Chinese-American architect Ieoh Ming Pei (born April 26, 1917), is arguably the greatest living member of the modernist generation of architects. When he received his Pritzker Prize in 1983, the jury citation stated that he “has given this century some of its most beautiful interior spaces and exterior forms.”
Born in Suzhou, China, I.M. Pei grew up in Hong Kong and Shanghai before deciding to move to the United States to study architecture. Though he was uninspired by the Beaux-Arts traditions at both the University of Pennsylvania and MIT, a professor convinced him to persevere. He received his Bachelor’s degree in 1940, when the second Sino-Japanese War forced him to abandon his plans to return to his home country – in the end, a fortuitous event for the young architect, as it allowed him to discover the Graduate School of Design at Harvard, where Pei worked with Walter Gropius and Marcel Breuer.
Pei founded his own practice in 1955, then known as I.M. Pei & Associates (but later changing its name to Pei & Partners in 1966 and finally to Pei Cobb Freed & Partners in 1989). In its six-decade history, the firm’s most well-known work is likely his crystalline extension to the Louvre in Paris; other highly influential works include the Bank of China Tower in Hong Kong, the East Building of the National Gallery of Art in Washington DC and the JFK Presidential Library in Boston. In 1990, Pei retired from full-time practice, progressively reducing his workload over the following decades. However, he still takes on some work as an architectural consultant, often for Pei Partnership Architects, the firm founded by his sons Chien Chung Pei and Li Chung Pei.

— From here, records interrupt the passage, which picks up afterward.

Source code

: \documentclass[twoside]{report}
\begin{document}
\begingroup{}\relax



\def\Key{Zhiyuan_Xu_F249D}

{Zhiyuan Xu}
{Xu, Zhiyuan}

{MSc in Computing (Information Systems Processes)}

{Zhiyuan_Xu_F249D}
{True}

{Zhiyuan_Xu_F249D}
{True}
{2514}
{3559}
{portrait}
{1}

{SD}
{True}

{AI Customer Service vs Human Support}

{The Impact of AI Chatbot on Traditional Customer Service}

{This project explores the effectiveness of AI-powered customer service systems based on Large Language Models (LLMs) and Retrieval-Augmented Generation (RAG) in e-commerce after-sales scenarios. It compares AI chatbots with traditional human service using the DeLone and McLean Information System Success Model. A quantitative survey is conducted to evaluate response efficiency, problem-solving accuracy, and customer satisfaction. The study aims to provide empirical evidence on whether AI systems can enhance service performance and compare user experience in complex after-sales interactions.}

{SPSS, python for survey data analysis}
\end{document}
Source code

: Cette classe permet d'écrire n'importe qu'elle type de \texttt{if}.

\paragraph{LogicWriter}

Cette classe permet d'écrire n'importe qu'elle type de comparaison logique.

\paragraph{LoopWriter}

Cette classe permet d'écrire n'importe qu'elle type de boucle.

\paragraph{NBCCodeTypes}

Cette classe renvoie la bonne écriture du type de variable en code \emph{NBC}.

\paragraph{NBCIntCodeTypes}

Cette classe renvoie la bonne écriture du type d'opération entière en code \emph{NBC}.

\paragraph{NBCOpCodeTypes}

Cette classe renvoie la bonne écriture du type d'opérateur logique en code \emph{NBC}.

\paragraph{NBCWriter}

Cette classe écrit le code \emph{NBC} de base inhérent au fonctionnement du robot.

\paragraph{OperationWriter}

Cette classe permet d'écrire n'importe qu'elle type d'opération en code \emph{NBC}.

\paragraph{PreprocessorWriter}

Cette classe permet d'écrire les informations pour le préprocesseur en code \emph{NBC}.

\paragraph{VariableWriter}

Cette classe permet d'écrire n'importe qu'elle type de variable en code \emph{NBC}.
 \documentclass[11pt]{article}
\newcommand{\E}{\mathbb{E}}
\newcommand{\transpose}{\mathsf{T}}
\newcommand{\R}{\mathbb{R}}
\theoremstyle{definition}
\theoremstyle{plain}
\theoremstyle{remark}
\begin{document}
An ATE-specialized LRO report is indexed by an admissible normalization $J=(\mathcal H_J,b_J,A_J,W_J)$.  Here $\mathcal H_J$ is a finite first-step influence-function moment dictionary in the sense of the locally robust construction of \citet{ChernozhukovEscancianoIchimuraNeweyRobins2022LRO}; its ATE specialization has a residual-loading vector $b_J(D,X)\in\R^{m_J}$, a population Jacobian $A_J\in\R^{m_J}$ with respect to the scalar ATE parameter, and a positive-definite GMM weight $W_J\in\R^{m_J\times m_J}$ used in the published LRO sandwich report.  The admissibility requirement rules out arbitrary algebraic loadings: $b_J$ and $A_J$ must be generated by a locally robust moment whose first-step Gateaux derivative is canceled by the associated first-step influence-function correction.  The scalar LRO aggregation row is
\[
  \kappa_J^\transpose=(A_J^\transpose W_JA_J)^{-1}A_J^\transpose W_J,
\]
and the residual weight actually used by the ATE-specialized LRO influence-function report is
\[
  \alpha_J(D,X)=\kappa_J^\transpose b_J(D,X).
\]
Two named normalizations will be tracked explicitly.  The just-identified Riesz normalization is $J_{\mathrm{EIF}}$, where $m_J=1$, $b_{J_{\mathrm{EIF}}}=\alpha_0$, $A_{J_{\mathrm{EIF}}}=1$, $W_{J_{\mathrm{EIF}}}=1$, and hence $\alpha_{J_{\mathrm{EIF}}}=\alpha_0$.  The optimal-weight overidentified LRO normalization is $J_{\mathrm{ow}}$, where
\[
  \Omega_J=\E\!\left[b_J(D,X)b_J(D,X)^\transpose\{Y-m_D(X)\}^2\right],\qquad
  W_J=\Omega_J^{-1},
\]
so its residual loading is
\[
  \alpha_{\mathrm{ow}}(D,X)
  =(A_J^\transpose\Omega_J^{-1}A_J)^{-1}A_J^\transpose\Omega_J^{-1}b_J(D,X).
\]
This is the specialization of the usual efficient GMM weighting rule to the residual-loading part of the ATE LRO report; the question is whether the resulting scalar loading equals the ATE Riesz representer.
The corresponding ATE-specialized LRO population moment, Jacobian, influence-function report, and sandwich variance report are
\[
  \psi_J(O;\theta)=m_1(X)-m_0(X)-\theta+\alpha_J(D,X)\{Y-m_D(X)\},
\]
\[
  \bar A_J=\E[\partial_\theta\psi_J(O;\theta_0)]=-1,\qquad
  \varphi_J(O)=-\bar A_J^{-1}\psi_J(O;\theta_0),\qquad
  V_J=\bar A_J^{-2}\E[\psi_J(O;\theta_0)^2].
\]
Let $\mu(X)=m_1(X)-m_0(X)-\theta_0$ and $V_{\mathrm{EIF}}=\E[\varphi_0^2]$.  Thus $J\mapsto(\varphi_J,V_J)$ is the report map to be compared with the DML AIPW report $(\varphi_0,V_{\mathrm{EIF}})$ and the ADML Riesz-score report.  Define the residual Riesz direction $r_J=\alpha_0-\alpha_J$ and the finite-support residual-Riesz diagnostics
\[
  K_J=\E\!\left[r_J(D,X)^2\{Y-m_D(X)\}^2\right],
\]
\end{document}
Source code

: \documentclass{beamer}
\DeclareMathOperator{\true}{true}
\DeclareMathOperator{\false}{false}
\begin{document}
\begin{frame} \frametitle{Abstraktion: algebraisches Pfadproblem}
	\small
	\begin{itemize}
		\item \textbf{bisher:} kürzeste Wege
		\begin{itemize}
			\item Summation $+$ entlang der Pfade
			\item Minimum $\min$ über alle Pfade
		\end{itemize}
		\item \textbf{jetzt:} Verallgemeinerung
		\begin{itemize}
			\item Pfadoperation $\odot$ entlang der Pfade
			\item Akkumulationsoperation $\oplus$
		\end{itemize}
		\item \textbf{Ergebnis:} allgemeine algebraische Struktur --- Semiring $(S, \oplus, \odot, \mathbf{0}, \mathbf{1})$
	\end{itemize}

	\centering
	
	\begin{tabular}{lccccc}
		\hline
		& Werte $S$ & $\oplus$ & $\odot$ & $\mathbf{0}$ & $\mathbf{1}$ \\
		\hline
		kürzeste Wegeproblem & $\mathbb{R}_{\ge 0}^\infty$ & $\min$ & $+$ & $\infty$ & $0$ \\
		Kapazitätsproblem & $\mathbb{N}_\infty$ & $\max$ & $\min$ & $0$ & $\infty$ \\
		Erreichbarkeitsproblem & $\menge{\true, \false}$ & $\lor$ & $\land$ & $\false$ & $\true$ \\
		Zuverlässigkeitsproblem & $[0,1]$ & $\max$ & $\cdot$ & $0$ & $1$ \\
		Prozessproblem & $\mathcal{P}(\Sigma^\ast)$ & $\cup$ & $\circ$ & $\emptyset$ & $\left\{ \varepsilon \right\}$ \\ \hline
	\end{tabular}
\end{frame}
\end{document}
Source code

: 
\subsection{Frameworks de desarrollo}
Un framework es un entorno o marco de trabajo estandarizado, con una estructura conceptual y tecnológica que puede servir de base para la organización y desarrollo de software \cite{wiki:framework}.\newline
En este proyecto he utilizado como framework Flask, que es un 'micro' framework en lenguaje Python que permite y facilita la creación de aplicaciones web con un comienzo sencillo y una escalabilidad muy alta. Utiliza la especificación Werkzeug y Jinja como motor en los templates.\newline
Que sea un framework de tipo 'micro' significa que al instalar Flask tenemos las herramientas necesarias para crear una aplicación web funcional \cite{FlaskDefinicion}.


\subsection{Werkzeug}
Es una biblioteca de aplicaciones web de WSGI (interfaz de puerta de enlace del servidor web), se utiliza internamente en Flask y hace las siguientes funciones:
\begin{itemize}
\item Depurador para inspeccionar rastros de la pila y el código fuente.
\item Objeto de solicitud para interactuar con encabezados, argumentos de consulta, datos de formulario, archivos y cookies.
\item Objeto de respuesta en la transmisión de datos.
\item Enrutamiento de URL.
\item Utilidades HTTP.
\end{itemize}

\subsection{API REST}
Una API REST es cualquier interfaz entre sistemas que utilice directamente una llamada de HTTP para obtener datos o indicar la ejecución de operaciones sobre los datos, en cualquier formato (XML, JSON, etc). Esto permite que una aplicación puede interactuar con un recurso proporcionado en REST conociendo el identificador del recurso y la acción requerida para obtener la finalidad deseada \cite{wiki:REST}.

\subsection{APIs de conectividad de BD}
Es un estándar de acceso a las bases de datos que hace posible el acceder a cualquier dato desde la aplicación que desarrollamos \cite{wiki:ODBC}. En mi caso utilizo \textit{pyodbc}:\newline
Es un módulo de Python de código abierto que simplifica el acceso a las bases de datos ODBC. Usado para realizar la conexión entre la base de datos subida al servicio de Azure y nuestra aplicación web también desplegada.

Though known as a modernist, and notable for his forms based upon arrangements of simple geometric shapes such as triangles, circles, and squares, Pei has rejected the implications of globalism inherent in the “International Style,” instead advocating contextual development and variation in style. He has commented that “the important distinction is between a stylistic approach to the design; and an analytical approach giving the process of due consideration to time, place, and purpose.” On a trip to China in 1974, he even urged Chinese architects to look more to their architectural tradition, rather than designing in a Western style.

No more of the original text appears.